_Assignment_
Go through the entries below and copy each line containing the word "Club".

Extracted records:
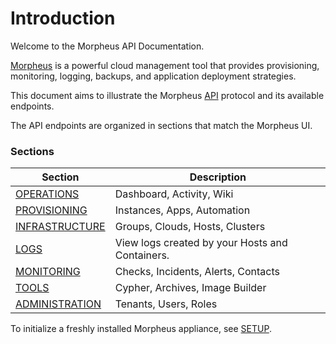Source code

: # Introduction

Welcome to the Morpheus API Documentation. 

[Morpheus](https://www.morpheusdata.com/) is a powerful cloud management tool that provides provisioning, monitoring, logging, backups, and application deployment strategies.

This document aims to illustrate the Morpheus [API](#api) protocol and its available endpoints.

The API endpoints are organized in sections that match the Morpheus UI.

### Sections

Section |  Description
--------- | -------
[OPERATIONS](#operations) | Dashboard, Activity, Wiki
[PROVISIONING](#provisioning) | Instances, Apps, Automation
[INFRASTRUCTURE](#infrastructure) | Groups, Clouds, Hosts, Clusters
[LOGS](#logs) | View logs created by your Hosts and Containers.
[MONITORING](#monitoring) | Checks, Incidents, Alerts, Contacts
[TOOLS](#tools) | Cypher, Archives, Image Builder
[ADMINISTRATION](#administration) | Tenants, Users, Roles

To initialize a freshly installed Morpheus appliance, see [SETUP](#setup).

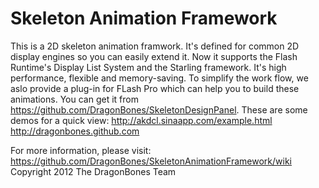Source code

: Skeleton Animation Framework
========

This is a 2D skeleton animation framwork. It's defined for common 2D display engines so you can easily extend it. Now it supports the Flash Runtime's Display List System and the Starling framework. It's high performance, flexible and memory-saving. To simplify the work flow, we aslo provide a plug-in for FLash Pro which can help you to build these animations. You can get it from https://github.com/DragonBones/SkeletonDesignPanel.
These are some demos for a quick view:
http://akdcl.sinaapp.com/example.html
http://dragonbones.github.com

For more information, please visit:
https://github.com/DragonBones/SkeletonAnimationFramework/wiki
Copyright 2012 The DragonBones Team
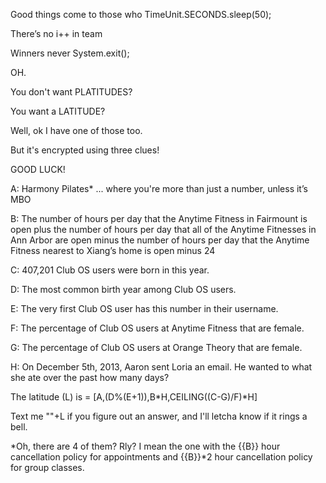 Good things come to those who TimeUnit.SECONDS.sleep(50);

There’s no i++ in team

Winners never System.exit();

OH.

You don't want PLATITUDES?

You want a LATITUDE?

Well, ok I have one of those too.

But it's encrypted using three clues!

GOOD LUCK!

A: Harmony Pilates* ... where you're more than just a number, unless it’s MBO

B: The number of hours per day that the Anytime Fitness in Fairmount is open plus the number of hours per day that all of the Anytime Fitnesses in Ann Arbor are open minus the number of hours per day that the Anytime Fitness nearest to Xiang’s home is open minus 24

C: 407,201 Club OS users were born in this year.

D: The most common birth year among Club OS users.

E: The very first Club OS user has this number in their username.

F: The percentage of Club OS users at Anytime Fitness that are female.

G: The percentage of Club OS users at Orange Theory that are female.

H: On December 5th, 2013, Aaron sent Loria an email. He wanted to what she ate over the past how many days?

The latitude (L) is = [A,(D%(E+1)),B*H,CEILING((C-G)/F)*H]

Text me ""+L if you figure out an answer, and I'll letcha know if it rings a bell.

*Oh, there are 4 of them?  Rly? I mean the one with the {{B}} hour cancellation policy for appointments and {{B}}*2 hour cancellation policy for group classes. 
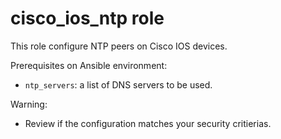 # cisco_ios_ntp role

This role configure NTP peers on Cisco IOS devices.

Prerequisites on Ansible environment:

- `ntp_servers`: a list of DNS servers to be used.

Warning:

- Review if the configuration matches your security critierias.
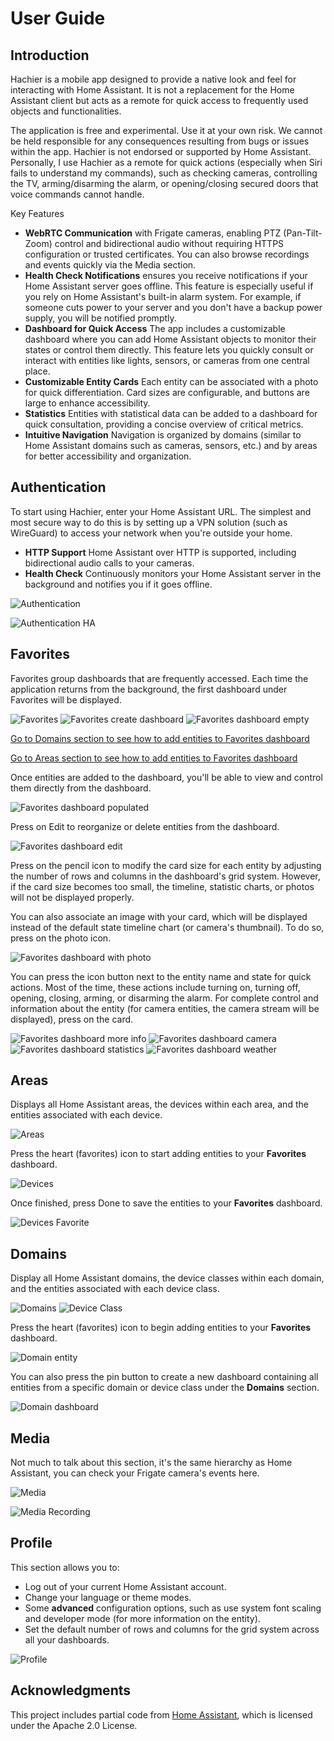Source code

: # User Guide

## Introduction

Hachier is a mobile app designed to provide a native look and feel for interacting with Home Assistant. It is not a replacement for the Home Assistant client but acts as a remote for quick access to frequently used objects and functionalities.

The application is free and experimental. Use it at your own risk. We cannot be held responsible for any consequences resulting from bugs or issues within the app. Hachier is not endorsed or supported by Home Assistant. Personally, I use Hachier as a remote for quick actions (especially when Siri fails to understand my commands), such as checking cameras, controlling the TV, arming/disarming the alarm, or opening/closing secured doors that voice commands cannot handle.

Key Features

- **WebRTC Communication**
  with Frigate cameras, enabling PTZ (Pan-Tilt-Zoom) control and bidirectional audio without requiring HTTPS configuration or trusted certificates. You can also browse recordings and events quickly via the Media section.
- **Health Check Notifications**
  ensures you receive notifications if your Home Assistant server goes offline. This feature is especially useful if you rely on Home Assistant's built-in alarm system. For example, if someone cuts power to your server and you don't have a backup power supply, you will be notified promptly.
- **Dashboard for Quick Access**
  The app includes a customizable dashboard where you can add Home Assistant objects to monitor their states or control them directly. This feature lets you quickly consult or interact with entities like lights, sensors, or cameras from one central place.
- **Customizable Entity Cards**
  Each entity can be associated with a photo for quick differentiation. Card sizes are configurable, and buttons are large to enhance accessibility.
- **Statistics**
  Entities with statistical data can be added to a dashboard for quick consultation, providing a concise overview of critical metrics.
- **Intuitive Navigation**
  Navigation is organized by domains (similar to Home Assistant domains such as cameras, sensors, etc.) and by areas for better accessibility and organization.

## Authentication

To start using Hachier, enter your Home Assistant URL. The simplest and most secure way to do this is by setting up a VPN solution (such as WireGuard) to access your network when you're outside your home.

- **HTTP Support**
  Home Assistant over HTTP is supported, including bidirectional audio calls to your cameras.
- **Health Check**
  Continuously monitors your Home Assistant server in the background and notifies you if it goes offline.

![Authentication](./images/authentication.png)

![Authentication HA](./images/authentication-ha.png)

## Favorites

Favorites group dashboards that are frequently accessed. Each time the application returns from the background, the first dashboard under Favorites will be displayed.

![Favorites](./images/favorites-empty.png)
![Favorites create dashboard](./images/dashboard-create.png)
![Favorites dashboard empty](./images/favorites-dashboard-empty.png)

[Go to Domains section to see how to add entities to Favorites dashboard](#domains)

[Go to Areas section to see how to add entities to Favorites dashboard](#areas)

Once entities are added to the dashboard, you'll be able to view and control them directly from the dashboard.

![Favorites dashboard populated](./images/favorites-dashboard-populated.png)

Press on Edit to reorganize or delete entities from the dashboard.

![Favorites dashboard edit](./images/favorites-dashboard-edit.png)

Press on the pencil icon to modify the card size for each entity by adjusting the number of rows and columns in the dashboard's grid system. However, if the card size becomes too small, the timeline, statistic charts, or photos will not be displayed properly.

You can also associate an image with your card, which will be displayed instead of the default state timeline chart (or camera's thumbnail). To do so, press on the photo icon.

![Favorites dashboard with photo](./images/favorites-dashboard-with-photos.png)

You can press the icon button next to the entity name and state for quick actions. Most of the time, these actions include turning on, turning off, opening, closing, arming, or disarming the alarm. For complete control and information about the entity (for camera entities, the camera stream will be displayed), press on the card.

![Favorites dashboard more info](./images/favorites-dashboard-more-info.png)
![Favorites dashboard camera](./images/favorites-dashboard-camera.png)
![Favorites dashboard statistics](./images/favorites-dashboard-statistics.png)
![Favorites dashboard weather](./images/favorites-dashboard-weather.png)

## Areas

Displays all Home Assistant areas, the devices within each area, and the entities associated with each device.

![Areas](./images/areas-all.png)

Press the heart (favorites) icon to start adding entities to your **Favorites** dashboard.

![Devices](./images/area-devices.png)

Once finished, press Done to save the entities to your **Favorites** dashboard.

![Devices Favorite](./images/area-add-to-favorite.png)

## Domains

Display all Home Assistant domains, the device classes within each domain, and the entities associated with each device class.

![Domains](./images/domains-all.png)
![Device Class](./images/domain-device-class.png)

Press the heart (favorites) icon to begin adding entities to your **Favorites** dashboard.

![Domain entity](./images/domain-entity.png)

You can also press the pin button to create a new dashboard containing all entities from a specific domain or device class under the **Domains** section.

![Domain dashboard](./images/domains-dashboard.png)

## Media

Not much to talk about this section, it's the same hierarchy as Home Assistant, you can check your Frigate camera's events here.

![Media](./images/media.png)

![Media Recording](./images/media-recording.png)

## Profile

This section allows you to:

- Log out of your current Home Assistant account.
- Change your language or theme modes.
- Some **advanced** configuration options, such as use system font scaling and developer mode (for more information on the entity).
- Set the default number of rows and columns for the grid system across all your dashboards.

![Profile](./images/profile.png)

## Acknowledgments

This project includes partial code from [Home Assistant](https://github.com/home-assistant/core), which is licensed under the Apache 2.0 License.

_Answer to this problem_
C: 407,201 Club OS users were born in this year.
D: The most common birth year among Club OS users.
E: The very first Club OS user has this number in their username.
F: The percentage of Club OS users at Anytime Fitness that are female.
G: The percentage of Club OS users at Orange Theory that are female.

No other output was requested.